Il nostro impegno principale è chiaramente rivolto al commercio, in particolare nel contesto del nostro DMS e dei sistemi operativi principali. Queste soluzioni accompagnano quotidianamente i concessionari nelle loro attività operative e garantiscono un funzionamento senza intoppi. La nostra missione è consentire ai concessionari di gestire al meglio la loro attività, digitalizzando e semplificando l'intero percorso del cliente nel settore automobilistico. Allo stesso tempo, questo obiettivo non può essere raggiunto isolatamente da Nextlane e dai concessionari. I produttori svolgono un ruolo altrettanto centrale in questa relazione triangolare, in particolare attraverso le loro specifiche, i loro processi e le loro interfacce. Senza una stretta collaborazione e coordinamento con i produttori, molti processi digitali non possono essere implementati in modo efficiente. Per questo motivo consideriamo il nostro ruolo come un elemento di collegamento: il nostro DNA è dalla parte dei concessionari, ma il nostro successo deriva da una stretta e pragmatica collaborazione con i produttori, sempre nell'ottica di un ecosistema funzionante per tutte le parti coinvolte.

Proviamo a fare una previsione: dove vede Nextlane nei prossimi uno o due anni?
Abbiamo esaminato numerose statistiche e ci sono chiari indizi sulla direzione in cui si sta sviluppando il mercato.
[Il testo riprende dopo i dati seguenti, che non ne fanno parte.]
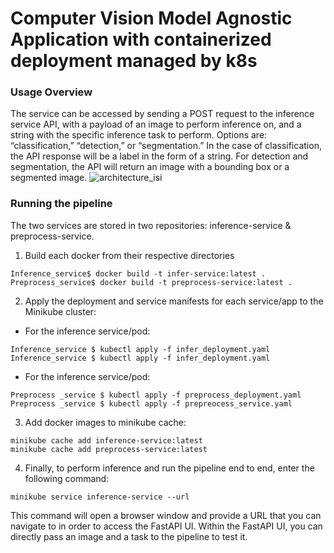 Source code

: # Computer Vision Model Agnostic Application with containerized deployment managed by k8s

### Usage Overview
The service can be accessed by sending a POST request to the inference service API, with a payload of an image to perform inference on, and a string with the specific inference task to perform. Options are: “classification,” “detection,” or “segmentation.” In the case of classification, the API response will be a label in the form of a string. For detection and segmentation, the API will return an image with a bounding box or a segmented image. 
![architecture_isi](https://github.com/jackhmiller/CV_microservice_app/assets/46448482/c3d2e1e5-1ad9-4c63-83fa-f0df30353509)

### Running the pipeline
The two services are stored in two repositories: inference-service & preprocess-service.

1. Build each docker from their respective directories
```
Inference_service$ docker build -t infer-service:latest .
Preprocess_service$ docker build -t preprocess-service:latest .
```

2. Apply the deployment and service manifests for each service/app to the Minikube cluster:
* For the inference service/pod:
```
Inference_service $ kubectl apply -f infer_deployment.yaml
Inference_service $ kubectl apply -f infer_deployment.yaml
```

* For the inference service/pod:
```
Preprocess _service $ kubectl apply -f preprocess_deployment.yaml
Preprocess _service $ kubectl apply -f prepreocess_service.yaml
```
3. Add docker images to minikube cache:
```
minikube cache add inference-service:latest
minikube cache add preprocess-service:latest
```
4. Finally, to perform inference and run the pipeline end to end, enter the following command:
```
minikube service inference-service --url
```
This command will open a browser window and provide a URL that you can navigate to in order to access the FastAPI UI. 
Within the FastAPI UI, you can directly pass an image and a task to the pipeline to test it. 
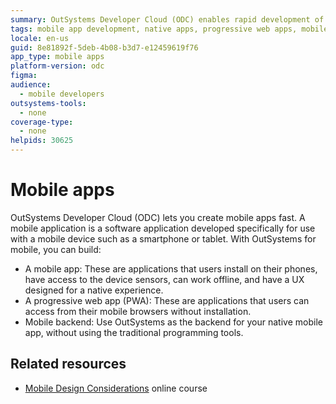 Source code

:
 ```yaml
---
summary: OutSystems Developer Cloud (ODC) enables rapid development of mobile apps, including native apps, PWAs, and mobile backends.
tags: mobile app development, native apps, progressive web apps, mobile backend
locale: en-us
guid: 8e81892f-5deb-4b08-b3d7-e12459619f76
app_type: mobile apps
platform-version: odc
figma:
audience:
  - mobile developers
outsystems-tools:
  - none
coverage-type:
  - none
helpids: 30625
---
```


# Mobile apps

OutSystems Developer Cloud (ODC) lets you create mobile apps fast. A mobile application is a software application developed specifically for use with a mobile device such as a smartphone or tablet. With OutSystems for mobile, you can build:

* A mobile app: These are applications that users install on their phones, have access to the device sensors, can work offline, and have a UX designed for a native experience.
* A progressive web app (PWA): These are applications that users can access from their mobile browsers without installation.
* Mobile backend: Use OutSystems as the backend for your native mobile app, without using the traditional programming tools.

## Related resources

* [Mobile Design Considerations](https://learn.outsystems.com/training/journeys/mobile-design-considerations-463) online course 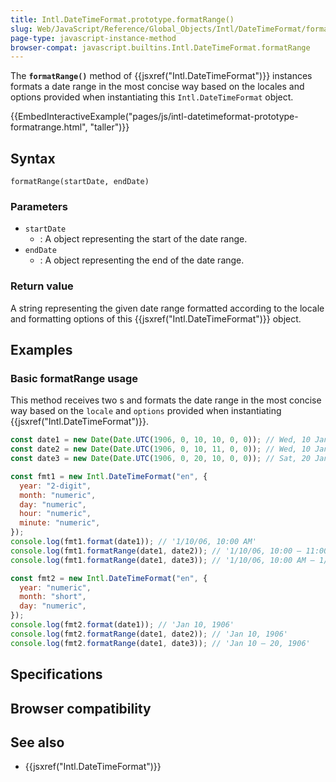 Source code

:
 ```yaml
---
title: Intl.DateTimeFormat.prototype.formatRange()
slug: Web/JavaScript/Reference/Global_Objects/Intl/DateTimeFormat/formatRange
page-type: javascript-instance-method
browser-compat: javascript.builtins.Intl.DateTimeFormat.formatRange
---
```




The **`formatRange()`** method of {{jsxref("Intl.DateTimeFormat")}} instances formats a
date range in the most concise way based on the locales and
options provided when instantiating this
`Intl.DateTimeFormat` object.

{{EmbedInteractiveExample("pages/js/intl-datetimeformat-prototype-formatrange.html", "taller")}}

## Syntax

```js-nolint
formatRange(startDate, endDate)
```

### Parameters

- `startDate`
  - : A  object representing the start of the date range.
- `endDate`
  - : A  object representing the end of the date range.

### Return value

A string representing the given date range formatted according to the locale and formatting options of this {{jsxref("Intl.DateTimeFormat")}} object.

## Examples

### Basic formatRange usage

This method receives two s and formats the date range in the most
concise way based on the `locale` and `options` provided when
instantiating {{jsxref("Intl.DateTimeFormat")}}.

```js
const date1 = new Date(Date.UTC(1906, 0, 10, 10, 0, 0)); // Wed, 10 Jan 1906 10:00:00 GMT
const date2 = new Date(Date.UTC(1906, 0, 10, 11, 0, 0)); // Wed, 10 Jan 1906 11:00:00 GMT
const date3 = new Date(Date.UTC(1906, 0, 20, 10, 0, 0)); // Sat, 20 Jan 1906 10:00:00 GMT

const fmt1 = new Intl.DateTimeFormat("en", {
  year: "2-digit",
  month: "numeric",
  day: "numeric",
  hour: "numeric",
  minute: "numeric",
});
console.log(fmt1.format(date1)); // '1/10/06, 10:00 AM'
console.log(fmt1.formatRange(date1, date2)); // '1/10/06, 10:00 – 11:00 AM'
console.log(fmt1.formatRange(date1, date3)); // '1/10/06, 10:00 AM – 1/20/07, 10:00 AM'

const fmt2 = new Intl.DateTimeFormat("en", {
  year: "numeric",
  month: "short",
  day: "numeric",
});
console.log(fmt2.format(date1)); // 'Jan 10, 1906'
console.log(fmt2.formatRange(date1, date2)); // 'Jan 10, 1906'
console.log(fmt2.formatRange(date1, date3)); // 'Jan 10 – 20, 1906'
```

## Specifications



## Browser compatibility



## See also

- {{jsxref("Intl.DateTimeFormat")}}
Il cliente singolo classico sta diventando più raro, mentre i fornitori di flotte e mobilità stanno acquisendo importanza. Le cifre di vendita non sono necessariamente in calo, ma il gruppo di clienti sta cambiando. Questo modifica il modello di business delle officine: chi vende alle flotte pensa in termini di volumi, periodi di tempo e concetti di servizio diversi. Allo stesso tempo, la mobilità elettrica comporta una minore manutenzione e quindi un calo dei ricavi derivanti dai servizi tradizionali. I gestori delle officine devono quindi sviluppare servizi aggiuntivi, ad esempio relativi all'infrastruttura di ricarica, all'energia o a nuove offerte di mobilità. Per noi questo significa che dobbiamo rendere possibile questo cambiamento. Il DMS si sta evolvendo da sistema di vendita e officina a sistema operativo dell'officina che integra diversi modelli, app e funzioni.